My daughter will be 13 at the same time that my son is 8.

Imagine, if you will, a 13-year-old girl.  Maybe you used to be one (I confess, I was one briefly.  It was a long time ago and I've outgrown it.  Mostly.).  Maybe you've raised one. Whatever the case, you've surely met one before, and if you've spent more than 30 seconds with one you know that 13-year-old girls without exception are a miserable, infuriating group of humans.

Characteristics of a 13-year-old girl:
  • Hormonal insanity.  
  • Hypersensitivity.  
  • Irritability. 
  • Raging insecurity.  
  • Irrationality.
  • General, overwhelming hysteria.
  • An incredibly low tolerance for things that are "gross" or otherwise unpleasant.
  • Little to no tolerance for things deemed "embarrassing" (including but not limited to: family members, jeans cut in the wrong style, eating in public, speaking in public, walking near boys, existing in front of other teenagers who are wearing the right kind of jeans, and you).
  • A complete inability to just ignore that which they find annoying or disruptive.

A fauxhawk did this! That's all it takes, people!

Click here for actual documentation* of a 13-year-old girl in action.

Now.  Imagine an 8-year-old boy.  I've never been one personally, but I once lived with one for an entire year, and the memory is crystal clear.  Eight-year-old boys are, without exception, the most annoying, exasperating people on the planet.  They live to provoke.

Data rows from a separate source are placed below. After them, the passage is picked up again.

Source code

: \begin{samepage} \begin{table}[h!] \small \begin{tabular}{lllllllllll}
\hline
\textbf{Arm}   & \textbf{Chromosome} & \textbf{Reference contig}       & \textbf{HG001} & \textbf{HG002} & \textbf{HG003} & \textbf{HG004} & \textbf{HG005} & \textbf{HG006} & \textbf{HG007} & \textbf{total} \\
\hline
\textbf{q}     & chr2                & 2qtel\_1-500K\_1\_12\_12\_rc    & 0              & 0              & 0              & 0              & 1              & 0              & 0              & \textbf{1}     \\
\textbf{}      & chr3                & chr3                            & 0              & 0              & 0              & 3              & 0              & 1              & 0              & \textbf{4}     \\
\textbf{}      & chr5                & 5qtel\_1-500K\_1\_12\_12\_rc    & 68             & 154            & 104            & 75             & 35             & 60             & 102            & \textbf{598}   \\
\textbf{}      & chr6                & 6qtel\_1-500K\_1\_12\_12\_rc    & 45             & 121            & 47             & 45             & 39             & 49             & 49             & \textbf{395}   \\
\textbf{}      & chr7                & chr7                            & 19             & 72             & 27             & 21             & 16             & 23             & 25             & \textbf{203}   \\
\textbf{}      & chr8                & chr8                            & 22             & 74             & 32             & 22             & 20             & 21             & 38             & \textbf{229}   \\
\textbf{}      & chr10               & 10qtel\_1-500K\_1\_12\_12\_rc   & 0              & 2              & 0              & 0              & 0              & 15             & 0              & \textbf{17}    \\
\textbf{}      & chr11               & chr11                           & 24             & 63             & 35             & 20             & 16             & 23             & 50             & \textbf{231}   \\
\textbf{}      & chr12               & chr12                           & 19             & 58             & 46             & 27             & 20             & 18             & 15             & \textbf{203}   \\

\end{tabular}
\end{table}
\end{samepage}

Characteristics of an 8-year-old boy:  
  • Speed.  
  • Boundless energy.  
  • Dirt.  
  • Gross noises.  
  • Affinity for insects and small, slimy animals.  
  • Keen awareness of what others might find the most irritating and/or embarrassing at any given moment.
  • Unrivaled talent for and irresistible urge to annoy.

I look harmless, but I will make you wish you were dead.

Someday, I will have both of these specimens coexisting inside my house.  And I'll still have to live there, too.  I think.  I'm looking in to it.

*Animaniacs may or may not have been based on a true story.  I'm just assuming it was.


  1. 13 year old girls also don't stop talking and have no respect for adults trying to relive their childhoods by watching The Lion King in theaters. Just sayin'. Not that I know this from a recent personal experience or anything...

  2. OK I just realized that my ages look wonky...because 5-1 is 4, and 6-2 is 4, and 13-8 is...5? But in my defense, they are almost precisely 4 years and 6 months apart. So technically for 6 months they will be 13 and 8, and the next 6 months they will be 13 and 9.

    No word yet on whether 13 and 9 is better than 13 and 8. I'll let you know in 2019.